Dropout rates in placebo-controlled and active-control clinical trials of antipsychotic drugs: a meta-analysis

Georg Kemmler, Martina Hummer, Christian Widschwendter, W Wolfgang Fleischhacker
Archives of General Psychiatry 2005, 62 (12): 1305-12

CONTEXT: Dropout rates in randomized clinical trials of antipsychotic drugs have consistently been reported to be high, and the use of a placebo-controlled design is hypothesized to be one of the reasons for this.

OBJECTIVE: To investigate this hypothesis in a meta-analysis of available data from pertinent clinical trials.

DATA SOURCES: Comprehensive search of PubMed- and MEDLINE-listed journals.
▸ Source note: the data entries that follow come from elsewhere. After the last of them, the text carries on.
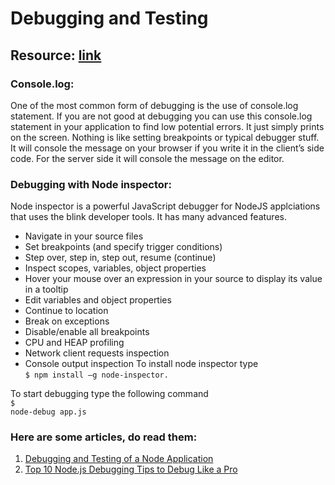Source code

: # Debugging and Testing

## Resource: [link](https://nodejs.org/api/debugger.html)
### Console.log:
One of the most common form of debugging is the use of console.log statement. If you are not good at debugging you can use this console.log statement in your application to find low potential errors. It just simply prints on the screen. Nothing is like setting breakpoints or typical debugger stuff. It will console the message on your browser if you write it in the client’s side code. For the server side it will console the message on the editor.

### Debugging with Node inspector:
Node inspector is a powerful JavaScript debugger for NodeJS applciations that uses the blink developer tools. It has many advanced features.
- Navigate in your source files
- Set breakpoints (and specify trigger conditions)
- Step over, step in, step out, resume (continue)
- Inspect scopes, variables, object properties
- Hover your mouse over an expression in your source to display its value in a tooltip
- Edit variables and object properties
- Continue to location
- Break on exceptions
- Disable/enable all breakpoints
- CPU and HEAP profiling
- Network client requests inspection
- Console output inspection
To install node inspector type <br />
<code>$ npm install –g node-inspector.</code>


To start debugging type the following command<br />
<code>$ node-debug app.js</code>

### Here are some articles, do read them:

1. [Debugging and Testing of a Node Application](https://www.geeksforgeeks.org/debugging-and-testing-of-a-node-application/)
2. [Top 10 Node.js Debugging Tips to Debug Like a Pro](https://stackify.com/node-js-debugging-tips/)
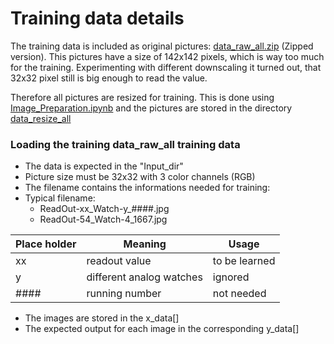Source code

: # Training data details

The training data is included as original pictures: [data_raw_all.zip](data_raw_all.zip) (Zipped version). This pictures have a size of 142x142 pixels, which is way too much for the training. Experimenting with different downscaling it turned out, that 32x32 pixel still is big enough to read the value.

Therefore all pictures are resized for training. This is done using [Image_Preparation.ipynb](Image_Preparation.ipynb) and the pictures are stored in the directory [data_resize_all](data_resize_all)

### Loading the training data_raw_all training data
* The data is expected in the "Input_dir"
* Picture size must be 32x32 with 3 color channels (RGB)
* The filename contains the informations needed for training:
* Typical filename:
  *  ReadOut-xx_Watch-y_####.jpg
  *  ReadOut-54_Watch-4_1667.jpg

| Place holder | 	Meaning  |	Usage |
|--------------|-------------|--------|
| xx |	readout value |	to be learned
| y |	different analog watches |	ignored
| #### |	running number |	not needed|

* The images are stored in the x_data[]
* The expected output for each image in the corresponding y_data[]
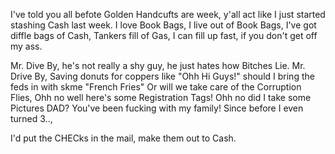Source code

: I've told you all befote Golden Handcufts are week, y'all act like I just started stashing Cash last week.
I love Book Bags, I live out of Book Bags, I've got diffle bags of Cash, Tankers fill of Gas, I can fill up fast, if you don't get off my ass.

Mr. Dive By, he's not really a shy guy, he just hates how Bitches Lie.
Mr. Drive By, Saving donuts for coppers like "Ohh Hi Guys!" should I bring the feds in with skme "French Fries"
Or will we take care of the Corruption Flies, Ohh no well here's some Registration Tags!
Ohh no did I take some Pictures DAD? You've been fucking with my family! Since before I even turned 3..,

I'd put the CHECks in the mail, make them out to Cash.
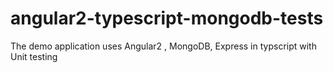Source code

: # angular2-typescript-mongodb-tests
The demo application uses Angular2 , MongoDB, Express in typscript with Unit testing
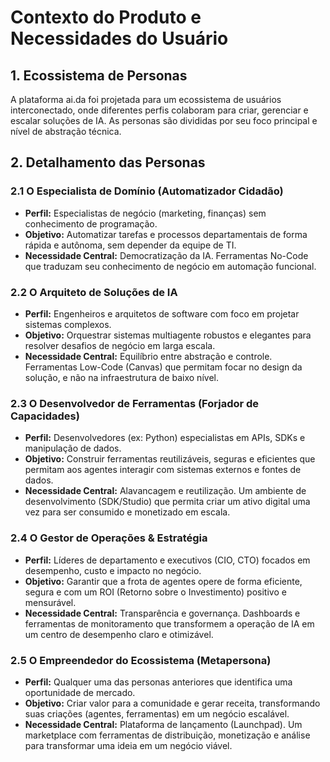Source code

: # Contexto do Produto e Necessidades do Usuário

## 1. Ecossistema de Personas

A plataforma ai.da foi projetada para um ecossistema de usuários interconectado, onde diferentes perfis colaboram para criar, gerenciar e escalar soluções de IA. As personas são divididas por seu foco principal e nível de abstração técnica.

## 2. Detalhamento das Personas

### 2.1 O Especialista de Domínio (Automatizador Cidadão)
- **Perfil:** Especialistas de negócio (marketing, finanças) sem conhecimento de programação.
- **Objetivo:** Automatizar tarefas e processos departamentais de forma rápida e autônoma, sem depender da equipe de TI.
- **Necessidade Central:** Democratização da IA. Ferramentas No-Code que traduzam seu conhecimento de negócio em automação funcional.

### 2.2 O Arquiteto de Soluções de IA
- **Perfil:** Engenheiros e arquitetos de software com foco em projetar sistemas complexos.
- **Objetivo:** Orquestrar sistemas multiagente robustos e elegantes para resolver desafios de negócio em larga escala.
- **Necessidade Central:** Equilíbrio entre abstração e controle. Ferramentas Low-Code (Canvas) que permitam focar no design da solução, e não na infraestrutura de baixo nível.

### 2.3 O Desenvolvedor de Ferramentas (Forjador de Capacidades)
- **Perfil:** Desenvolvedores (ex: Python) especialistas em APIs, SDKs e manipulação de dados.
- **Objetivo:** Construir ferramentas reutilizáveis, seguras e eficientes que permitam aos agentes interagir com sistemas externos e fontes de dados.
- **Necessidade Central:** Alavancagem e reutilização. Um ambiente de desenvolvimento (SDK/Studio) que permita criar um ativo digital uma vez para ser consumido e monetizado em escala.

### 2.4 O Gestor de Operações & Estratégia
- **Perfil:** Líderes de departamento e executivos (CIO, CTO) focados em desempenho, custo e impacto no negócio.
- **Objetivo:** Garantir que a frota de agentes opere de forma eficiente, segura e com um ROI (Retorno sobre o Investimento) positivo e mensurável.
- **Necessidade Central:** Transparência e governança. Dashboards e ferramentas de monitoramento que transformem a operação de IA em um centro de desempenho claro e otimizável.

### 2.5 O Empreendedor do Ecossistema (Metapersona)
- **Perfil:** Qualquer uma das personas anteriores que identifica uma oportunidade de mercado.
- **Objetivo:** Criar valor para a comunidade e gerar receita, transformando suas criações (agentes, ferramentas) em um negócio escalável.
- **Necessidade Central:** Plataforma de lançamento (Launchpad). Um marketplace com ferramentas de distribuição, monetização e análise para transformar uma ideia em um negócio viável.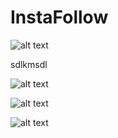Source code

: # InstaFollow

![alt text](https://raw.githubusercontent.com/morbargig/InstaFollow/blob/master/photos/Screenshot%20(68).png)

sdlkmsdl

![alt text](https://raw.githubusercontent.com/morbargig/InstaFollow/photos/Screenshot(70).png)

![alt text](https://raw.githubusercontent.com/morbargig/InstaFollow/photos/Screenshot(71).png)

![alt text](https://raw.githubusercontent.com/morbargig/InstaFollow/photos/Screenshot(73).png)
STUDY SELECTION: Double-blind randomized controlled clinical trials of the second-generation antipsychotics risperidone, olanzapine, quetiapine, amisulpride, ziprasidone, and aripiprazole meeting the following criteria: unselected patient population with a diagnosis of schizophrenia or schizoaffective disorder, change in psychopathologic symptoms as the primary end point, and trial duration of 12 weeks or less.

DATA EXTRACTION: Sample size, mean age, baseline disease severity, dropout rate, trial design, trial duration, and publication year.

DATA SYNTHESIS: Thirty-one trials meeting the inclusion criteria were found, comprising 10 058 subjects. Weighted mean dropout rates in the active treatment arms were significantly higher in placebo-controlled trials (PCTs) than in active-control trials: 48.1% (PCTs) vs 28.3% (active-control trials) for second-generation antipsychotics (odds ratio, 2.34; 95% confidence interval, 1.58-3.47) and 55.4% (PCTs) vs 37.2% (active-control trials) for classical antipsychotics (odds ratio, 2.10; 95% confidence interval, 1.29-3.40). Within PCTs, attrition rates were significantly higher in the placebo arms than with second-generation antipsychotics (60.2% vs 48.1%; odds ratio, 1.63; 95% confidence interval, 1.37-1.94). Within the subset of trials in which both second-generation and classical antipsychotics were used, dropout rates were significantly higher with classical antipsychotics.

CONCLUSIONS: Use of a placebo-controlled design had a major effect on the dropout rates observed. Because high dropout rates affect the generalizability of such studies, it is suggested that, in addition to the PCTs, studies with alternative designs need to be considered when evaluating an antipsychotic's clinical profile.